L’auto che apre lo show non è un semplice oggetto scenico: è quella stessa Buick su cui il padre riportò a casa Kendrick dopo la nascita, nel 1987. Simbolo personale e culturale, già evocato nel nuovo album GNX (2024).

Tra fuoco, rivalità e omaggi a Compton

Lamar apre il live con “Wacced Out Murals”, brano ispirato a un murale a lui dedicato nel suo quartiere natale di Compton, poi vandalizzato da un fan di Drake — ennesimo capitolo di una rivalità culminata nella hit “Not Like Us”, in vetta alla Billboard Hot 100 per otto settimane.

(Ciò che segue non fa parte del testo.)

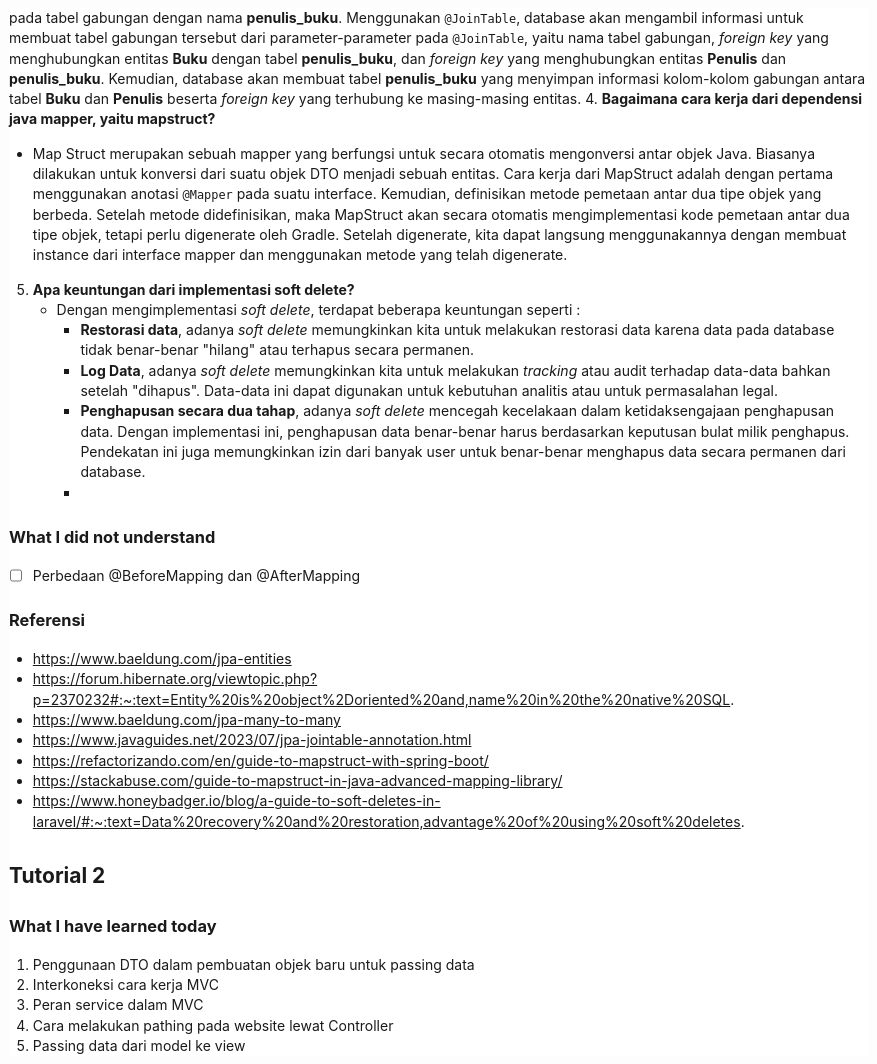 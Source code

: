    pada tabel gabungan dengan nama **penulis_buku**. Menggunakan `@JoinTable`, database akan mengambil informasi untuk membuat
   tabel gabungan tersebut dari parameter-parameter pada `@JoinTable`, yaitu nama tabel gabungan, *foreign key* yang menghubungkan
   entitas **Buku** dengan tabel **penulis_buku**, dan *foreign key* yang menghubungkan entitas **Penulis** dan **penulis_buku**.
   Kemudian, database akan membuat tabel **penulis_buku** yang menyimpan informasi kolom-kolom gabungan antara tabel **Buku** dan **Penulis**
   beserta *foreign key* yang terhubung ke masing-masing entitas.
4. **Bagaimana cara kerja dari dependensi java mapper, yaitu mapstruct?**
   - Map Struct merupakan sebuah mapper yang berfungsi untuk secara otomatis mengonversi antar objek Java.
   Biasanya dilakukan untuk konversi dari suatu objek DTO menjadi sebuah entitas. Cara kerja dari MapStruct adalah
   dengan pertama menggunakan anotasi `@Mapper` pada suatu interface. Kemudian, definisikan metode pemetaan antar dua tipe objek
   yang berbeda. Setelah metode didefinisikan, maka MapStruct akan secara otomatis mengimplementasi kode pemetaan antar dua tipe objek,
   tetapi perlu digenerate oleh Gradle. Setelah digenerate, kita dapat langsung menggunakannya dengan membuat instance dari interface mapper
   dan menggunakan metode yang telah digenerate.
   
5. **Apa keuntungan dari implementasi soft delete?**
   - Dengan mengimplementasi *soft delete*, terdapat beberapa keuntungan seperti :
     - **Restorasi data**, adanya *soft delete* memungkinkan kita untuk melakukan restorasi data karena data pada
     database tidak benar-benar "hilang" atau terhapus secara permanen.
     - **Log Data**, adanya *soft delete* memungkinkan kita untuk melakukan *tracking* atau audit terhadap data-data bahkan setelah
     "dihapus". Data-data ini dapat digunakan untuk kebutuhan analitis atau untuk permasalahan legal.
     - **Penghapusan secara dua tahap**, adanya *soft delete* mencegah kecelakaan dalam ketidaksengajaan penghapusan
     data. Dengan implementasi ini, penghapusan data benar-benar harus berdasarkan keputusan bulat milik penghapus.
     Pendekatan ini juga memungkinkan izin dari banyak user untuk benar-benar menghapus data secara permanen dari database.
     - 
### What I did not understand
- [ ] Perbedaan @BeforeMapping dan @AfterMapping

### Referensi
- https://www.baeldung.com/jpa-entities
- https://forum.hibernate.org/viewtopic.php?p=2370232#:~:text=Entity%20is%20object%2Doriented%20and,name%20in%20the%20native%20SQL.
- https://www.baeldung.com/jpa-many-to-many
- https://www.javaguides.net/2023/07/jpa-jointable-annotation.html
- https://refactorizando.com/en/guide-to-mapstruct-with-spring-boot/
- https://stackabuse.com/guide-to-mapstruct-in-java-advanced-mapping-library/
- https://www.honeybadger.io/blog/a-guide-to-soft-deletes-in-laravel/#:~:text=Data%20recovery%20and%20restoration,advantage%20of%20using%20soft%20deletes.
## Tutorial 2
### What I have learned today
1. Penggunaan DTO dalam pembuatan objek baru untuk passing data
2. Interkoneksi cara kerja MVC
3. Peran service dalam MVC
4. Cara melakukan pathing pada website lewat Controller
5. Passing data dari model ke view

È un’escalation visiva e musicale: torce dei cellulari come girandole, scenografie taglienti, e al centro un artista che fonde estetica e contenuto. L’arrivo sul palco della partner creativa Sza (Solána Imani Rowe), con cui Lamar collabora dal 2014, segna un cambio di atmosfera: le tinte dell’R&B prendono il sopravvento con “Love Galore” e “Broken Clocks”, tra suggestioni morbide e naturalistiche.

Rap e verità, tra fuoco e spiritualità

Il ritorno di Kendrick è una fiammata: cappello da baseball al contrario, catena con medaglione a forma di X, e una scritta che campeggia sullo sfondo come un oracolo: “Verità e bugie su di me e su di voi”. Parte così “Euphoria”, seguita da “Reincarnated”, traccia-manifesto del suo debito verso i maestri del rap West Coast come Tupac Shakur, Dr. Dre, gli N.W.A. e Snoop Dogg.

È il romanzo nero dell’America che prende voce, con liriche che alludono alla reincarnazione nei grandi protagonisti della musica afroamericana del passato. Le rime sono taglienti, evocative, politiche.

Quando attacca “Family Ties”, lo stadio esplode: la scelta esistenziale tra “Money or Power” campeggia sullo schermo. È delirio puro, con la platea che si scatena in un pogo collettivo.

Il silenzio prima della rinascita

Alle 21.46 cala il buio. Silenzio. Poi il coro: “Kendrick, Kendrick”. Un cono di luce affiora dal buio, Lamar riappare con un freestyle crudo, puro, da vero master of ceremony. Il pubblico è sospeso. L’arte si fa rap, parola, testimonianza.

Chiude con “All The Stars”, brano scritto con Sza per la colonna sonora di Black Panther, e poi con “Luther” e “Gloria”, ballate che raccontano l’identità afroamericana come epopea collettiva, tra riferimenti ai miti del rap come Common e Nas.

Nel finale, la Buick con cui era entrato in scena lo riporta via, chiudendo il cerchio tra origine e destino. Un romanzo musicale potentissimo, che parte dal cuore di Compton e arriva dritto alle anime di chi ascolta.